Identify each line in the records below that contains the word "between", and copy it.

(DATASET ENTRIES):
-- Opening Marker --

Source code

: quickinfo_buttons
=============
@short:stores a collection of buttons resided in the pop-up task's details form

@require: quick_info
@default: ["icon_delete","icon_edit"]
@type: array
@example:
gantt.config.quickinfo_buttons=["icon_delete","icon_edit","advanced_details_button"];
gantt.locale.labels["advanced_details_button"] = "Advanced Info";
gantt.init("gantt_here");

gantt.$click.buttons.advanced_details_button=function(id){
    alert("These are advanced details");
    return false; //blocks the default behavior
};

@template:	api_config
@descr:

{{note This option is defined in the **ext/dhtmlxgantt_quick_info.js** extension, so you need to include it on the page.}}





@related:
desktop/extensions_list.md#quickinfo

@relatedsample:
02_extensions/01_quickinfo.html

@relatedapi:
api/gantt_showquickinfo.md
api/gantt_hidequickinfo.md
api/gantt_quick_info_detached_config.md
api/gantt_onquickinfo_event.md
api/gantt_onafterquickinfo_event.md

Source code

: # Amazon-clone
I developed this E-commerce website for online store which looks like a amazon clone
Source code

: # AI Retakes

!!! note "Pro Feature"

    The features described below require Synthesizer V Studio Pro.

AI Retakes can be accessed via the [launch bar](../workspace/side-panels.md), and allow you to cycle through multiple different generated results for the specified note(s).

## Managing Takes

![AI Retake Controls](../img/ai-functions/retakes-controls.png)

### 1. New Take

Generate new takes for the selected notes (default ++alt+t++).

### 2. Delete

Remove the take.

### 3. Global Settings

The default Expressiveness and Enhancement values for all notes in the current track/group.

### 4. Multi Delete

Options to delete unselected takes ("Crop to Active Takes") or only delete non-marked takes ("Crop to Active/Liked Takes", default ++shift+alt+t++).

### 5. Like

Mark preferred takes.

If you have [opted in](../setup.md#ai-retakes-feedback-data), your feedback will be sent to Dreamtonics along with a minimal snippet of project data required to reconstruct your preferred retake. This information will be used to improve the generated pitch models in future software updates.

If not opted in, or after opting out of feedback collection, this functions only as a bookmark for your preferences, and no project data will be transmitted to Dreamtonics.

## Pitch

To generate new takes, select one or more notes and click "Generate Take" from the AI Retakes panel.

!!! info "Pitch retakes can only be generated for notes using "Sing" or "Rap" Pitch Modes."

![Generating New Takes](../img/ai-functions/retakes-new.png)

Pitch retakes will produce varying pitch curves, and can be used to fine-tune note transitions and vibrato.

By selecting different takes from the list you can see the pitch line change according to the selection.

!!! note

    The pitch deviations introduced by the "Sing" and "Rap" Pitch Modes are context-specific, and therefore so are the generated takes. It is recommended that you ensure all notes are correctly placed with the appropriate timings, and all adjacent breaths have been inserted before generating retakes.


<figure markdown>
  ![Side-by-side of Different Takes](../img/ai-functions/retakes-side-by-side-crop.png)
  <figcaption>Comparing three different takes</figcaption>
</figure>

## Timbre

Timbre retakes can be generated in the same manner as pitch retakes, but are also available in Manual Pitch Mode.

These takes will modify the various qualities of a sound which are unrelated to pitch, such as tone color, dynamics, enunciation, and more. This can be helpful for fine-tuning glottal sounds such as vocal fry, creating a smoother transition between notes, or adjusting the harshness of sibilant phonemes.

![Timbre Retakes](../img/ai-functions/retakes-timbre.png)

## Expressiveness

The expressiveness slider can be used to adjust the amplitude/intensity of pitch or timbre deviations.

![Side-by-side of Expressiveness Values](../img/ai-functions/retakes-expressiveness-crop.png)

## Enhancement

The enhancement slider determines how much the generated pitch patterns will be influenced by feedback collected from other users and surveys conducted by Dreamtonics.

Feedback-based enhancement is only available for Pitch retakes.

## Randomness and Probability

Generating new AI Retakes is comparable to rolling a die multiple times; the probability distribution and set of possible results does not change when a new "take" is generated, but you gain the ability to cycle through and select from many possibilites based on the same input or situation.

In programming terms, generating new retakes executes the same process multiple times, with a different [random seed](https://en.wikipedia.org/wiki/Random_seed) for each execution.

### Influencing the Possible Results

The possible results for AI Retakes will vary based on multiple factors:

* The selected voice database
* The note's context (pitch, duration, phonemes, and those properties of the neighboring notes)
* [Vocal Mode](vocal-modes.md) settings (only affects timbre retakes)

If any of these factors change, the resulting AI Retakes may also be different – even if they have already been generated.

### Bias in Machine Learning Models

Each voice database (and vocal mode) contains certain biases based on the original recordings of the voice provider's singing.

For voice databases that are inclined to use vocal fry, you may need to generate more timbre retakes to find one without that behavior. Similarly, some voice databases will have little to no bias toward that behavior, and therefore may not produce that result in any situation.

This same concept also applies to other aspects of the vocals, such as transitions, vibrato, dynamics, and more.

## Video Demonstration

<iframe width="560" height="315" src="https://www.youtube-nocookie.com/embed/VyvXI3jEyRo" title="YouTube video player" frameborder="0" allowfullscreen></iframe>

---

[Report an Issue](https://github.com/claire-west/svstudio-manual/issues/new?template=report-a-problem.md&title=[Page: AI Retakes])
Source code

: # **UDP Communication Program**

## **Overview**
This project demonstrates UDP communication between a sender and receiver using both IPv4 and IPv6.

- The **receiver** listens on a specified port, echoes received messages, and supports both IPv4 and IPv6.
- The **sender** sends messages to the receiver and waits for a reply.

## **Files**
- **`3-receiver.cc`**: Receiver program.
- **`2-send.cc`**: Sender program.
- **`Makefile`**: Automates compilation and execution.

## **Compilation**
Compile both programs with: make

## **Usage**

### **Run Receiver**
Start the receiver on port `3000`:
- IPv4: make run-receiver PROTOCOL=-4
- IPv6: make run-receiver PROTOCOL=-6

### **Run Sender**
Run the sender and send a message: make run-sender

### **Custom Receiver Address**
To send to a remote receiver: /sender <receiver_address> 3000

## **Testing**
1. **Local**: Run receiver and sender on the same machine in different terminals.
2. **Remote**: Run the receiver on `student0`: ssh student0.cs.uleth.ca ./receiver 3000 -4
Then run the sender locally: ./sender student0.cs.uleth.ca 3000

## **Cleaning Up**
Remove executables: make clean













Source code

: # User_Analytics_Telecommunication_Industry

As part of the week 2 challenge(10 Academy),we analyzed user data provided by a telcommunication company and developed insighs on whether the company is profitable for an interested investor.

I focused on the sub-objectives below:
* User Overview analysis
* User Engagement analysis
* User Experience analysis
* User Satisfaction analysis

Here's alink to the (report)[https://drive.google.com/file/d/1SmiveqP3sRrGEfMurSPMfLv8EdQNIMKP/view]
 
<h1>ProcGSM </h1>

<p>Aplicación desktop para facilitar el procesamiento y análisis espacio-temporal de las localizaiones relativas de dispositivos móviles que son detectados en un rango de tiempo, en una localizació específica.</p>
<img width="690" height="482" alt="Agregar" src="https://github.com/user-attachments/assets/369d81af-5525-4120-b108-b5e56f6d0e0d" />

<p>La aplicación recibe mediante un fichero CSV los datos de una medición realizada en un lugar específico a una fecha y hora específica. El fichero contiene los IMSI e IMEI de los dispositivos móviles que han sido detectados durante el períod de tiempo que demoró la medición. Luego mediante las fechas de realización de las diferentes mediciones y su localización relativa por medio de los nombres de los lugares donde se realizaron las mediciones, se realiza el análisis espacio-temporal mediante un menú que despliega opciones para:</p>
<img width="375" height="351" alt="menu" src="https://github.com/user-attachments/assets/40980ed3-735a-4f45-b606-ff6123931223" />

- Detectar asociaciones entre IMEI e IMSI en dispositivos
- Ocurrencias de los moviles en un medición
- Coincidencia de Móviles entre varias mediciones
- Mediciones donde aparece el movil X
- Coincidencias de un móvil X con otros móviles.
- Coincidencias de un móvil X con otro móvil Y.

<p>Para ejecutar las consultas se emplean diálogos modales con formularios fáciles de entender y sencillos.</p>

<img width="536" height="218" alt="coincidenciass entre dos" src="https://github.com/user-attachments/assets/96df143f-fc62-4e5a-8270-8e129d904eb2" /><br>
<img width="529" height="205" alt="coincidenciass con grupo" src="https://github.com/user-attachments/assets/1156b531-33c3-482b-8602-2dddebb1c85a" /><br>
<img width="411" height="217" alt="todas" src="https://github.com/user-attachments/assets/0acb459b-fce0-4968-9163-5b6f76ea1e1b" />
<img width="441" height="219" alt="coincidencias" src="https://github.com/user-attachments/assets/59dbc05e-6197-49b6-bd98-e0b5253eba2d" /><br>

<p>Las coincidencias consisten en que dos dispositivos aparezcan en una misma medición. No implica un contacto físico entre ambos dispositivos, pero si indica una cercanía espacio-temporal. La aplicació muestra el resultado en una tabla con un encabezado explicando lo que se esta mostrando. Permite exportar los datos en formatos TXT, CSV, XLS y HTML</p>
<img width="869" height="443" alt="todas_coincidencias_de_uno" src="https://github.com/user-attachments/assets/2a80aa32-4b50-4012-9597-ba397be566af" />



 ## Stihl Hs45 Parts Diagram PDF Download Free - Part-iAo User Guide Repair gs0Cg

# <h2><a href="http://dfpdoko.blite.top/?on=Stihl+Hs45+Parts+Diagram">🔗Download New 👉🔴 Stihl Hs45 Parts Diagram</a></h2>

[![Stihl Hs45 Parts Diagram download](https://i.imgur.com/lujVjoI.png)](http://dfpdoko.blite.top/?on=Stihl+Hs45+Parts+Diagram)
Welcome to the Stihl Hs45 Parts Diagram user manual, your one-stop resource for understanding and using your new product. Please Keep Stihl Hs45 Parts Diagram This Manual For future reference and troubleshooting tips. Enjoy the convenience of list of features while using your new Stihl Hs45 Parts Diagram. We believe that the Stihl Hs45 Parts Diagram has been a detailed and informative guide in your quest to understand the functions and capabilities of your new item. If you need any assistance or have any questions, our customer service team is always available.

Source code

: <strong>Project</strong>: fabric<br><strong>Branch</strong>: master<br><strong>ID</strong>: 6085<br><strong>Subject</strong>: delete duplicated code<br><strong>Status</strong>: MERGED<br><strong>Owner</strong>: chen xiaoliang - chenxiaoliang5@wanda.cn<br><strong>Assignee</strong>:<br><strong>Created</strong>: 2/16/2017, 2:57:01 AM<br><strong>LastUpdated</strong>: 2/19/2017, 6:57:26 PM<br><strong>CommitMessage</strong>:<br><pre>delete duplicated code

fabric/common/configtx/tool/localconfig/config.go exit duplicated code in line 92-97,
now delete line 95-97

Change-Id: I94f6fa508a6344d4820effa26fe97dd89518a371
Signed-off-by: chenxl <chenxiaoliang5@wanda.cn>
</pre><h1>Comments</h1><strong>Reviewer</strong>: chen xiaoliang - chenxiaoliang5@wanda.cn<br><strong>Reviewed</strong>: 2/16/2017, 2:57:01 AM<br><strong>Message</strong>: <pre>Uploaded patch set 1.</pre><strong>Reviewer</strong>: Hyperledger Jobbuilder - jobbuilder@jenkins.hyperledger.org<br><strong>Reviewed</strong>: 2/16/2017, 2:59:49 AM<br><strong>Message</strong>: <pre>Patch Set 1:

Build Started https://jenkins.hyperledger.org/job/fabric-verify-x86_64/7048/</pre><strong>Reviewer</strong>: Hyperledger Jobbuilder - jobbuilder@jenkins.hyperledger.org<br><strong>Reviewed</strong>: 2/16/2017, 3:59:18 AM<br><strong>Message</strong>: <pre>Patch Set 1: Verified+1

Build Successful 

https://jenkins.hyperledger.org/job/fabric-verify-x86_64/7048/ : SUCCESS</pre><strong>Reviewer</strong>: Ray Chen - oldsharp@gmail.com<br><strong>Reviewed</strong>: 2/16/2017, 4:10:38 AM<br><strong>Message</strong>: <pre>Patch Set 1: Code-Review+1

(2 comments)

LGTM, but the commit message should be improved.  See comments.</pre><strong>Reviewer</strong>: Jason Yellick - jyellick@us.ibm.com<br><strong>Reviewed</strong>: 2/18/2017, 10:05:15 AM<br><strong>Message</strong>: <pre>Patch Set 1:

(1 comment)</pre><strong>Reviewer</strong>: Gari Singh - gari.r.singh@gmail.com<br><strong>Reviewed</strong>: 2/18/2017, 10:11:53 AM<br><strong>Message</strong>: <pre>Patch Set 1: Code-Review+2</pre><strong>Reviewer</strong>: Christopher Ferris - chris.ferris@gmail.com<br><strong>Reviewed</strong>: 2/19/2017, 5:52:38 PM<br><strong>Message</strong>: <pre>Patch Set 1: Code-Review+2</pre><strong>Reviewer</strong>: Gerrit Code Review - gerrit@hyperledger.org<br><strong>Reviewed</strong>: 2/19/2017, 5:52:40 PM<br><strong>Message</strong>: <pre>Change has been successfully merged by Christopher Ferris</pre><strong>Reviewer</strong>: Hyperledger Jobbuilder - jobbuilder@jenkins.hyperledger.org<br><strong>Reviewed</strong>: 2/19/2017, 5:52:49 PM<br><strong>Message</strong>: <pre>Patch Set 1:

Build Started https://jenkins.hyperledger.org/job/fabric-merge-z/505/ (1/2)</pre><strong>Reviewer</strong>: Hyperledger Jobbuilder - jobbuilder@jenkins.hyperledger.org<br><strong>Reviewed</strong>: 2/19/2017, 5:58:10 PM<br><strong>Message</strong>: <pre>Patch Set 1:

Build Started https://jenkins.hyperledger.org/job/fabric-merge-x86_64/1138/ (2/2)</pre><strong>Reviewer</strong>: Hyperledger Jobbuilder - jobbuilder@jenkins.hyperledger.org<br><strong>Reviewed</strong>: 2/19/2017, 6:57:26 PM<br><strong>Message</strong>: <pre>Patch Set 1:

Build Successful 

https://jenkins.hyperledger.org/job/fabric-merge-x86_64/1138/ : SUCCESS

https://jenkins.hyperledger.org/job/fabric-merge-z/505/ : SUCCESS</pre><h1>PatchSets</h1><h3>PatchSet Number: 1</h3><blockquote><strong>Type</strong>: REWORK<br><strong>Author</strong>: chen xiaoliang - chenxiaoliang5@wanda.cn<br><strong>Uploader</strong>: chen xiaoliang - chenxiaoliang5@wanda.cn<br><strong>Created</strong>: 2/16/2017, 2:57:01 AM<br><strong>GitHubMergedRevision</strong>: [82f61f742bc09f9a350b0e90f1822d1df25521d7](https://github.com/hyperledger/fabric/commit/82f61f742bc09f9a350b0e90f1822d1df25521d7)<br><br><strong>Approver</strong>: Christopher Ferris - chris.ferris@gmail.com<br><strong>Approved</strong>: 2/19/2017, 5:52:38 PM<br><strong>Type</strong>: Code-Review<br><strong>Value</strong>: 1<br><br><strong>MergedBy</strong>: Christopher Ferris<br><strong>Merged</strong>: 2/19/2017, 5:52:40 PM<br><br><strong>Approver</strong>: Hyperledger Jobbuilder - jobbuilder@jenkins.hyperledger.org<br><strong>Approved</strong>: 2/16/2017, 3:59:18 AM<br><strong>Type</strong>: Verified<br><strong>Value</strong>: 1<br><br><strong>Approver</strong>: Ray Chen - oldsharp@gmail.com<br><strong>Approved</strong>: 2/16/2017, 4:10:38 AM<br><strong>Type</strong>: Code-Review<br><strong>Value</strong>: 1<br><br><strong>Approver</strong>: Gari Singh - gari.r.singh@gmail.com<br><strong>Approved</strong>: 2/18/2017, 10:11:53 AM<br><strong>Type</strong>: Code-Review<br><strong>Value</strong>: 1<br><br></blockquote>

-- Closing Marker --

(REPLY TO THE TASK):
These takes will modify the various qualities of a sound which are unrelated to pitch, such as tone color, dynamics, enunciation, and more. This can be helpful for fine-tuning glottal sounds such as vocal fry, creating a smoother transition between notes, or adjusting the harshness of sibilant phonemes.
This project demonstrates UDP communication between a sender and receiver using both IPv4 and IPv6.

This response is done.